-- Task goal --
Go over these records and count the lines with the string "public" in them; the count is all that should be returned.

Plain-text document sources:
--- START ---
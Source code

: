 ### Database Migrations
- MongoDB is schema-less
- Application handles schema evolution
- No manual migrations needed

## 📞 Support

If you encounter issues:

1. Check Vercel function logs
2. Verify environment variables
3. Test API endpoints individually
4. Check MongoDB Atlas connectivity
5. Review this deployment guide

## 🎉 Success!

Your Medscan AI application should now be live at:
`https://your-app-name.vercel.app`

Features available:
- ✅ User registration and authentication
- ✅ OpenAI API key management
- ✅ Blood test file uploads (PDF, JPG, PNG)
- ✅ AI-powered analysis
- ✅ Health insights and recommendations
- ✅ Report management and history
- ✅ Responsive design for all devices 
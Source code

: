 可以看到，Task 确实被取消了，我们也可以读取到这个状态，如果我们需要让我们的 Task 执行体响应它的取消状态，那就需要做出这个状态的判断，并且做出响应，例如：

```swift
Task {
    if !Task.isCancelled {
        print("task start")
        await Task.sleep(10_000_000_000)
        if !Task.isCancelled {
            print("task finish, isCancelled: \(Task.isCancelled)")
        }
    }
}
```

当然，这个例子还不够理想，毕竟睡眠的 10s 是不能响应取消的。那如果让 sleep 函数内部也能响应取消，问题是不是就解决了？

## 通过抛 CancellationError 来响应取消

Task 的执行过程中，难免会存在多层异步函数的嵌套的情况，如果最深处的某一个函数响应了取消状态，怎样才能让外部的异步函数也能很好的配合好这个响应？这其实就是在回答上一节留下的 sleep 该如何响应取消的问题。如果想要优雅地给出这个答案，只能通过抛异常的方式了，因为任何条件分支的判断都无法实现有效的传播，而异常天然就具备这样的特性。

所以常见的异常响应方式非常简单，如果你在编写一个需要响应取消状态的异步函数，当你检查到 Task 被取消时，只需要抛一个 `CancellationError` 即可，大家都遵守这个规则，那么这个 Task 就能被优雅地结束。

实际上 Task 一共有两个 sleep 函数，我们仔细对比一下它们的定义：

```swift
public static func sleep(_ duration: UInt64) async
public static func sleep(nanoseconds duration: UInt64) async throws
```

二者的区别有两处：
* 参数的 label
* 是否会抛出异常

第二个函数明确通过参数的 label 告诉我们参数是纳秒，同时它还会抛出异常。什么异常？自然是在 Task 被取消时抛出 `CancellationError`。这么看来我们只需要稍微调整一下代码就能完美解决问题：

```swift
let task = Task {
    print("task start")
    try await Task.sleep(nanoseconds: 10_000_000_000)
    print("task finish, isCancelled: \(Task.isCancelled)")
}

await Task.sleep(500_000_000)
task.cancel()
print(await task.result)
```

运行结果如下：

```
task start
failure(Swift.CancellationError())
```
--- END ---
-- Task output --
2